Men who do housework may get more sex
American men still don't pull their weight when it comes to housework and child care, but collectively they're not the slackers they used to be. The average dad has gradually been getting better about picking himself up off the sofa and pitching in, according to a new report in which a psychologist suggests the payoff for doing more chores could be more sex.
The report, released Thursday by the Council on Contemporary Families, summarizes several recent studies on family dynamics. One found that men's contribution to housework had doubled over the past four decades; another found they tripled the time spent on child care over that span.
"More couples are sharing family tasks than ever before, and the movement toward sharing has been especially significant for full-time dual-earner couples," the report says. "Men and women may not be fully equal yet, but the rules of the game have been profoundly and irreversibly changed."

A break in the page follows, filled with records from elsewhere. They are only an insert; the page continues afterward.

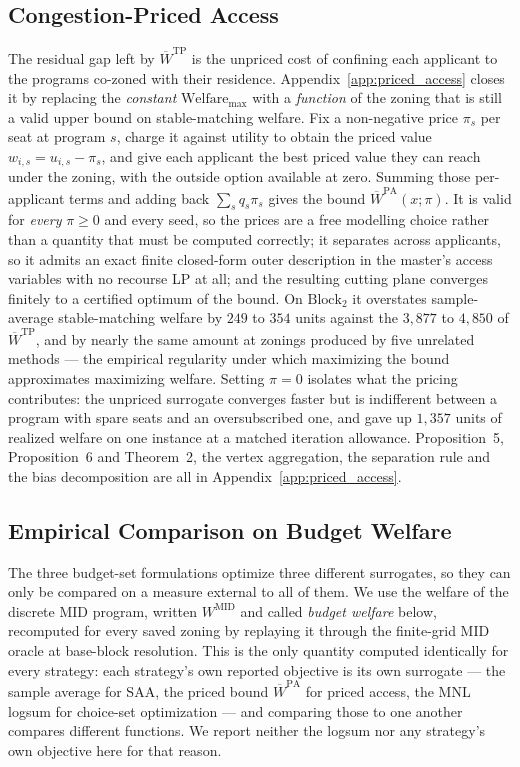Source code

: \documentclass{article}
\begin{document}
\subsection{Congestion-Priced Access}
\label{sec:priced_access}
The residual gap left by $\overline{W}^{\mathrm{TP}}$ is the unpriced cost of confining each applicant to the programs co-zoned with their residence. Appendix~\ref{app:priced_access} closes it by replacing the \emph{constant} $\text{Welfare}_{\max}$ with a \emph{function} of the zoning that is still a valid upper bound on stable-matching welfare. Fix a non-negative price $\pi_s$ per seat at program $s$, charge it against utility to obtain the priced value $w_{i,s} = u_{i,s} - \pi_s$, and give each applicant the best priced value they can reach under the zoning, with the outside option available at zero. Summing those per-applicant terms and adding back $\sum_s q_s \pi_s$ gives the bound $\overline{W}^{\mathrm{PA}}(x; \pi)$. It is valid for \emph{every} $\pi \geq 0$ and every seed, so the prices are a free modelling choice rather than a quantity that must be computed correctly; it separates across applicants, so it admits an exact finite closed-form outer description in the master's access variables with no recourse LP at all; and the resulting cutting plane converges finitely to a certified optimum of the bound. On $\text{Block}_2$ it overstates sample-average stable-matching welfare by $249$ to $354$ units against the $3{,}877$ to $4{,}850$ of $\overline{W}^{\mathrm{TP}}$, and by nearly the same amount at zonings produced by five unrelated methods --- the empirical regularity under which maximizing the bound approximates maximizing welfare. Setting $\pi = 0$ isolates what the pricing contributes: the unpriced surrogate converges faster but is indifferent between a program with spare seats and an oversubscribed one, and gave up $1{,}357$ units of realized welfare on one instance at a matched iteration allowance. Proposition~5, Proposition~6 and Theorem~2, the vertex aggregation, the separation rule and the bias decomposition are all in Appendix~\ref{app:priced_access}.

\subsection{Empirical Comparison on Budget Welfare}
The three budget-set formulations optimize three different surrogates, so they can only be compared on a measure external to all of them. We use the welfare of the discrete MID program, written $W^{\mathrm{MID}}$ and called \emph{budget welfare} below, recomputed for every saved zoning by replaying it through the finite-grid MID oracle at base-block resolution. This is the only quantity computed identically for every strategy: each strategy's own reported objective is its own surrogate --- the sample average for SAA, the priced bound $\overline{W}^{\mathrm{PA}}$ for priced access, the MNL logsum for choice-set optimization --- and comparing those to one another compares different functions. We report neither the logsum nor any strategy's own objective here for that reason.
\end{document}
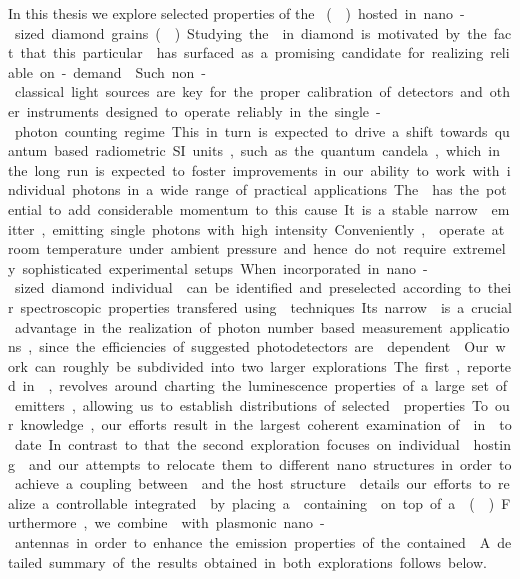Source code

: 
\label{ch::conclusion}

   In this thesis we explore selected properties of the \si \cc (\siv) hosted in nano-sized diamond grains (\nds). Studying the \sivc in diamond is motivated by the fact that this particular \cc has surfaced as a promising candidate for realizing reliable on-demand \spss. Such non-classical light sources are key for the proper calibration of detectors and other instruments designed to operate reliably in the single-photon counting regime. This in turn is expected to drive a shift towards quantum based radiometric SI units, such as the quantum candela, which in the long run is expected to foster improvements in our ability to work with individual photons in a wide range of practical applications.

   The \siv has the potential to add considerable momentum to this cause. It is a stable narrow \lw emitter, emitting single photons with high intensity. Conveniently, \sivs operate at room temperature under ambient pressure and hence do not require extremely sophisticated experimental setups. When incorporated in nano-sized diamond individual \sivs can be identified and preselected according to their spectroscopic properties transfered using \pp techniques. Its narrow \lw is a crucial advantage in the realization of photon number based measurement applications, since the efficiencies of suggested photodetectors are \wl dependent \cite{vaigu2017experimental}.

   Our work can roughly be subdivided into two larger explorations. The first, reported in , revolves around charting the luminescence properties of a large set of emitters, allowing us to establish distributions of selected \siv properties. To our knowledge, our efforts result in the largest coherent examination of \sivs in \nds to date. In contrast to that the second exploration focuses on individual \nds hosting \sivs and our attempts to relocate them to different nano structures in order to achieve a coupling between \sivs and the host structure.  details our efforts to realize a controllable integrated \sps by placing a \nd containing \sivs on top of a \vcsel (\VCSEL). Furthermore, we combine \nds with plasmonic nano-antennas in order to enhance the emission properties of the contained \sivs. A detailed summary of the results obtained in both explorations follows below.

Some couples have forged partnerships they consider fully equitable.
"We'll both talk about how we're so lucky to have someone who does more than their share," said Mary Melchoir, a fundraiser for the National Organization for Women, who — like her lawyer husband — works full-time while raising 6-year-old triplets.
"He's the one who makes breakfast and folds the laundry," said Melchoir, 47. "I'm the one who fixes things around the house."
Joshua Coleman, a psychologist from San Francisco and author of "The Lazy Husband: How to Get Men to Do More Parenting and Housework," said equitable sharing of housework can lead to a happier marriage and more frequent sex.
"If a guy does housework, it looks to the woman like he really cares about her — he's not treating her like a servant," said Coleman. "And if a woman feels stressed out because the house is a mess and the guy's sitting on the couch while she's vacuuming, that's not going to put her in the mood."
In the U.S., time-use diary studies show that since the '60s, men's contribution to housework doubled from about 15 percent to more than 30 percent of the total. Over the same period, the average working mother reduced her weekly housework load by two hours.
Between 1965 and 2003, men tripled the amount of time they spent on child care. During the same period, women also increased the time spent with their children, suggesting mutual interest in a more hands-on approach to child-raising.